The graduate teaching assistants who run discussion sections also do most or all of the grading, which is much better than having students grade their own essays(!), which is how this MOOC does things. So I think the future of the kind of introductory level college course that involves lectures and multiple choice tests is likely to be extinction and replacement by online teaching supplemented by limited face-time with cheap graduate student teachers or adjuncts. This will mean that universities hire slightly fewer full-time lecturers. Anything above the introductory level will still require in person expertise for answering questions and grading essays, so the change will not be dramatic.

Except at institutions where courses never really get much above the introductory level anyway. I imagine we'll see a pretty obvious automatic ranking of colleges and universities, at least in the United States, with those at the bottom being relatively cheap and all, or almost all, online, and those at the top being much more expensive and all, or almost all, involving teaching by well qualified and physically present instructors. Poorer students will get a kind of one-size-fits-all education in easily testable knowledge and skills, while richer students will get individual attention and learn the kind of things that are best tested by the writing of essays, subjects that require greater literacy, intellectual sophistication, and creativity. Actually it's probably creativity that is hardest to grade by machine, so that is what will be reserved for the well off.

What is dying is general access to an education in the liberal arts. They were originally, I believe, the arts reserved for gentlemen at liberty, i.e. people who would today be called independently wealthy. And the trend is back in that direction. For a while we seem to have thought collectively that it would be good for as many people as possible to have this kind of education. We might even have thought that justice required it. Now we think it is too expensive.

The pessimist in me thinks this is terrible. That we are letting our worst instincts rule our lives (not just the love of money over everything else but also all the kinds of bigotry that are expressed in the laws, policies, and proposals we see every day). That our humanity is being squandered.

The optimist thinks about the access we have now to books, papers, documentaries, online lectures and courses, blogs, etc. online. And (less optimistically) about how crappy a lot of in-person education is anyway, and how uninterested in the liberal arts a lot of students appear to be.

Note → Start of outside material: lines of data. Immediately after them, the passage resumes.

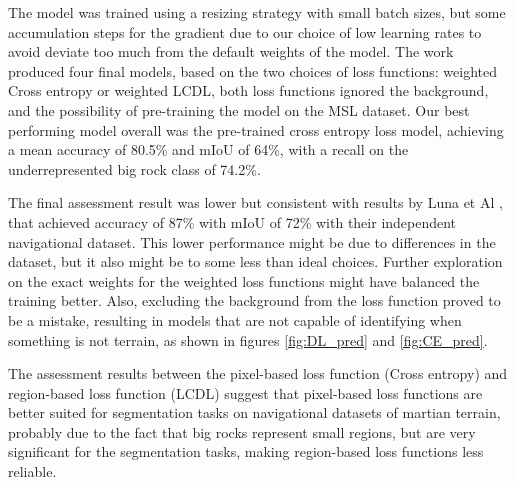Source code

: \documentclass[10pt, conference]{IEEEtran}
\begin{document}
The model was trained using a resizing strategy with small batch sizes, but some accumulation steps
for the gradient due to our choice of low learning rates to avoid deviate too much from the default weights
of the model. The work produced four final models, based on the two choices of loss functions: weighted
Cross entropy
or weighted LCDL, both loss functions ignored the background, and the possibility of pre-training the model on the MSL dataset. Our best performing model
overall was the pre-trained cross entropy loss model, achieving a mean accuracy of 80.5\% and
mIoU of 64\%, with a recall on the underrepresented big rock class of 74.2\%.

The final assessment result was lower but consistent with results by Luna et Al \cite{Luna2025}, that achieved
accuracy of 87\% with mIoU of 72\% with their independent navigational dataset. This lower
performance might be due to differences in the dataset, but it also might be to some less than ideal choices.
Further exploration on the exact weights for the weighted loss functions might
have balanced the training better. Also, excluding the background from the loss function proved
to be a mistake, resulting in models that are not capable of identifying when something is not terrain,
as shown in figures \ref{fig:DL_pred} and \ref{fig:CE_pred}.

The assessment results between the pixel-based loss function (Cross entropy) and region-based loss
function (LCDL) suggest that pixel-based loss functions are better suited for segmentation tasks on
navigational datasets of martian terrain, probably due to the fact that big rocks represent small regions,
but are very significant for the segmentation tasks, making region-based loss functions less reliable.

 
\end{document}
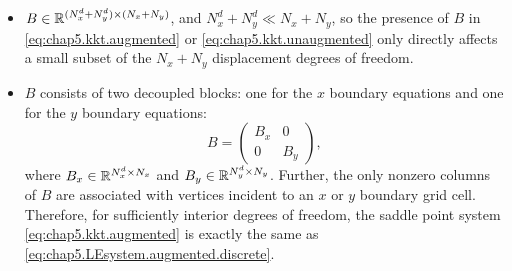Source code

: \begin{itemize}

\item $B \in \mathbb{R}^{(N^d_x + N^d_y) \times (N_x + N_y)}$, and $N^d_x + N^d_y \ll N_x + N_y$, so the presence of $B$ in \eqref{eq:chap5.kkt.augmented} or \eqref{eq:chap5.kkt.unaugmented} only directly affects a small subset of the $N_x + N_y$ displacement degrees of freedom.

\item $B$ consists of two decoupled blocks: one for the $x$ boundary equations and one for the $y$ boundary equations:
\begin{equation} \label{eq:chap5.BxBy}
B = \begin{pmatrix} B_x & 0 \\ 0 & B_y \end{pmatrix},
\end{equation}
where $B_x \in \mathbb{R}^{N^d_x \times N_x}$ and $B_y \in \mathbb{R}^{N^d_y \times N_y}$. Further, the only nonzero columns of $B$ are associated with vertices incident to an $x$ or $y$ boundary grid cell. Therefore, for sufficiently interior degrees of freedom, the saddle point system \eqref{eq:chap5.kkt.augmented} is exactly the same as \eqref{eq:chap5.LEsystem.augmented.discrete}.

\end{itemize}

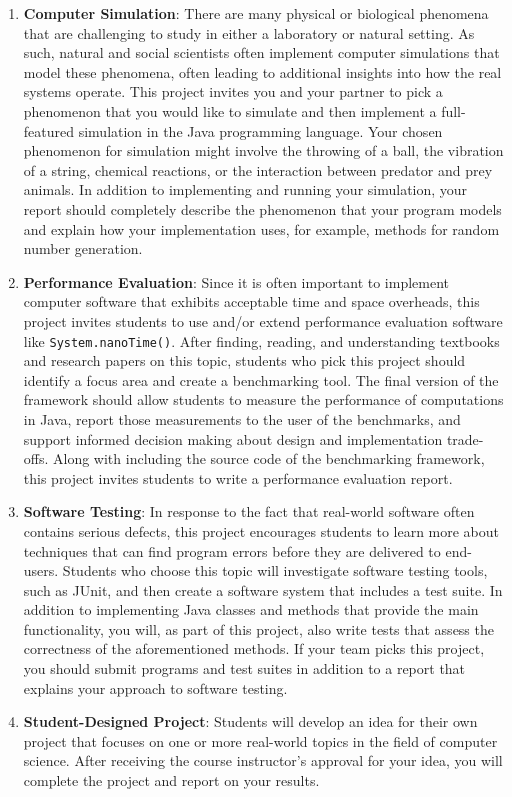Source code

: \documentclass[11pt]{article}
\newcommand{\program}[1]{\lstinline{#1}}
\begin{document}
\begin{enumerate}
  \item {\bf Computer Simulation}: There are many physical or biological phenomena that are challenging to study in
    either a laboratory or natural setting. As such, natural and social scientists often implement computer simulations
    that model these phenomena, often leading to additional insights into how the real systems operate. This project
    invites you and your partner to pick a phenomenon that you would like to simulate and then implement a full-featured
    simulation in the Java programming language. Your chosen phenomenon for simulation might involve the throwing of a
    ball, the vibration of a string, chemical reactions, or the interaction between predator and prey animals. In
    addition to implementing and running your simulation, your report should completely describe the phenomenon that
    your program models and explain how your implementation uses, for example, methods for random number generation.

  \item {\bf Performance Evaluation}: Since it is often important to implement computer software that exhibits
    acceptable time and space overheads, this project invites students to use and/or extend performance evaluation
    software like \program{System.nanoTime()}. After finding, reading, and understanding textbooks and research papers
    on this topic, students who pick this project should identify a focus area and create a benchmarking tool. The final
    version of the framework should allow students to measure the performance of computations in Java, report those
    measurements to the user of the benchmarks, and support informed decision making about design and implementation
    trade-offs. Along with including the source code of the benchmarking framework, this project invites students to
    write a performance evaluation report.

  \item {\bf Software Testing}: In response to the fact that real-world software often contains serious defects, this
    project encourages students to learn more about techniques that can find program errors before they are delivered to
    end-users. Students who choose this topic will investigate software testing tools, such as JUnit, and then create
    a software system that includes a test suite. In addition to implementing Java classes and methods that provide the
    main functionality, you will, as part of this project, also write tests that assess the correctness of the
    aforementioned methods. If your team picks this project, you should submit programs and test suites in
    addition to a report that explains your approach to software testing.

  \item {\bf Student-Designed Project}: Students will develop an idea for their own project that focuses on one or more
    real-world topics in the field of computer science. After receiving the course instructor's approval for your idea,
    you will complete the project and report on your results.

\end{enumerate}
\end{document}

We do not, by and large, want the ineffable benefits of education (we want only the ones we can spend). We don't believe that it is better to be Socrates satisfied than a fool satisfied. Or, if we do, we do not care if other people's children remain fools. I don't think we care much about other people's children at all. And we are happy with fakes. At least the real thing (genuine debate, good books) is available online. What is increasingly less available to everyone but the rich is any useful credential associated with what you might call real thinking. Socrates might be happy about that, as might others. Whether it's good for democracy is another matter.